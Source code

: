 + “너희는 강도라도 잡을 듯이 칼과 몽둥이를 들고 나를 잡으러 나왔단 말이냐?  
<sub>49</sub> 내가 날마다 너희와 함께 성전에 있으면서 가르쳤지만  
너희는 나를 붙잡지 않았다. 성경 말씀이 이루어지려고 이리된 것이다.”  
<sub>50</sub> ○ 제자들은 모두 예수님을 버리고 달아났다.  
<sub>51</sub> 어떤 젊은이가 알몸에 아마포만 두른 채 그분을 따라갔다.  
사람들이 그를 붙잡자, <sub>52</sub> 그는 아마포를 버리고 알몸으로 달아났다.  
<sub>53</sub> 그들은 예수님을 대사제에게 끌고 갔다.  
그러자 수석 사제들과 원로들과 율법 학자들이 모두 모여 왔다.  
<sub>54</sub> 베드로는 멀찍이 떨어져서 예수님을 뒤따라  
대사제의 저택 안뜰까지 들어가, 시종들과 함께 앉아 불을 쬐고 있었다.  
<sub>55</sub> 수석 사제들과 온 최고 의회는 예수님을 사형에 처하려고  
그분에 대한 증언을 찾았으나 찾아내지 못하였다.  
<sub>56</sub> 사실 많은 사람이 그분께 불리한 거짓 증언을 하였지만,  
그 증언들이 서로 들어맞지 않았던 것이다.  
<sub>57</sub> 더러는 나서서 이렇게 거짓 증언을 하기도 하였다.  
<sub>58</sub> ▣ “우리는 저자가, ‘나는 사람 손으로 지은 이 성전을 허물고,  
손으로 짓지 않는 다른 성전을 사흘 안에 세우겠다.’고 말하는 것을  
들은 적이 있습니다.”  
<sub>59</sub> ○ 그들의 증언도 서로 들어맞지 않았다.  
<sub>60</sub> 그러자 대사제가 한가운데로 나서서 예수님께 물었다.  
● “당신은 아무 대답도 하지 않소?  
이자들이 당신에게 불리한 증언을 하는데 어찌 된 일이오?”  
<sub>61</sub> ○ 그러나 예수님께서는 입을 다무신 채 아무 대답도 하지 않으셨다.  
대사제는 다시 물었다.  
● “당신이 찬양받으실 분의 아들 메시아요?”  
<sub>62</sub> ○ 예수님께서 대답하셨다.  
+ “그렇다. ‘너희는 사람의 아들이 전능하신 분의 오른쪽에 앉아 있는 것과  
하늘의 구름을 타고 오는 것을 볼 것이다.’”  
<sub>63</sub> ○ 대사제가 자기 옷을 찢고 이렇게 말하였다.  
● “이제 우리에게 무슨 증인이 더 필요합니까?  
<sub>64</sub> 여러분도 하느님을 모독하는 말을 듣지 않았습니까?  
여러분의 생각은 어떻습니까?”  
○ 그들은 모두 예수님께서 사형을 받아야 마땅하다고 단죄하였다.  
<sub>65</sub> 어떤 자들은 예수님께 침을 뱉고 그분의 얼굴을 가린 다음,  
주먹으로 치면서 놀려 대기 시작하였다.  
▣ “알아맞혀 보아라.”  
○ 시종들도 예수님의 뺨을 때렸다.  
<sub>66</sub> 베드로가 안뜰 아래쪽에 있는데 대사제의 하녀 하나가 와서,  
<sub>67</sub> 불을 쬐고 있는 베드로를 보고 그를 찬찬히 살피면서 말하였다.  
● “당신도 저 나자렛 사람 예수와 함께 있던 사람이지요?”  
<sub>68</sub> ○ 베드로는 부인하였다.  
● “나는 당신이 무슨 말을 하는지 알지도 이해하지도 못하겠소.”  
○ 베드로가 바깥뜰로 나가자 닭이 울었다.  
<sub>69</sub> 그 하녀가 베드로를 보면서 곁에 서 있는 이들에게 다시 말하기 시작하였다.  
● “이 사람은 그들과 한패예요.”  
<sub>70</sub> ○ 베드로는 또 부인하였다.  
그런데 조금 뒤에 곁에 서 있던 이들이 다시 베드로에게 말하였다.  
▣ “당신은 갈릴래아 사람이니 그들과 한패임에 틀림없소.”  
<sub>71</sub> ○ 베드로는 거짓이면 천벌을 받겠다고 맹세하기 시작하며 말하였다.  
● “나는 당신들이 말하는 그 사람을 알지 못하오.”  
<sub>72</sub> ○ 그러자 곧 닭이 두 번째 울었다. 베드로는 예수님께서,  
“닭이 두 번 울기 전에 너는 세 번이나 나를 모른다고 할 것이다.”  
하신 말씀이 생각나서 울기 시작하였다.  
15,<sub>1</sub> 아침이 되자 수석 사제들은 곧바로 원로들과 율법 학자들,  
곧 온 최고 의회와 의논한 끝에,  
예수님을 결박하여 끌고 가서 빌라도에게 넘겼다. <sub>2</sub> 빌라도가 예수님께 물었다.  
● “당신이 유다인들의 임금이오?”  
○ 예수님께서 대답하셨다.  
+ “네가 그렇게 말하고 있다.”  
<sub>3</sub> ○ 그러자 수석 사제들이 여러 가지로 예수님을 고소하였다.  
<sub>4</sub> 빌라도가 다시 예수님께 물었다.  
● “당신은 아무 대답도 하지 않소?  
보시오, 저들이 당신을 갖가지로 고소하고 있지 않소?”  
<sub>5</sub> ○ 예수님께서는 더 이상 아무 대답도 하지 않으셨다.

+ + +

From the listing above, return every line that contains the word "빌라도가".

- [SOLUTION]
예수님을 결박하여 끌고 가서 빌라도에게 넘겼다. <sub>2</sub> 빌라도가 예수님께 물었다.  
<sub>4</sub> 빌라도가 다시 예수님께 물었다.  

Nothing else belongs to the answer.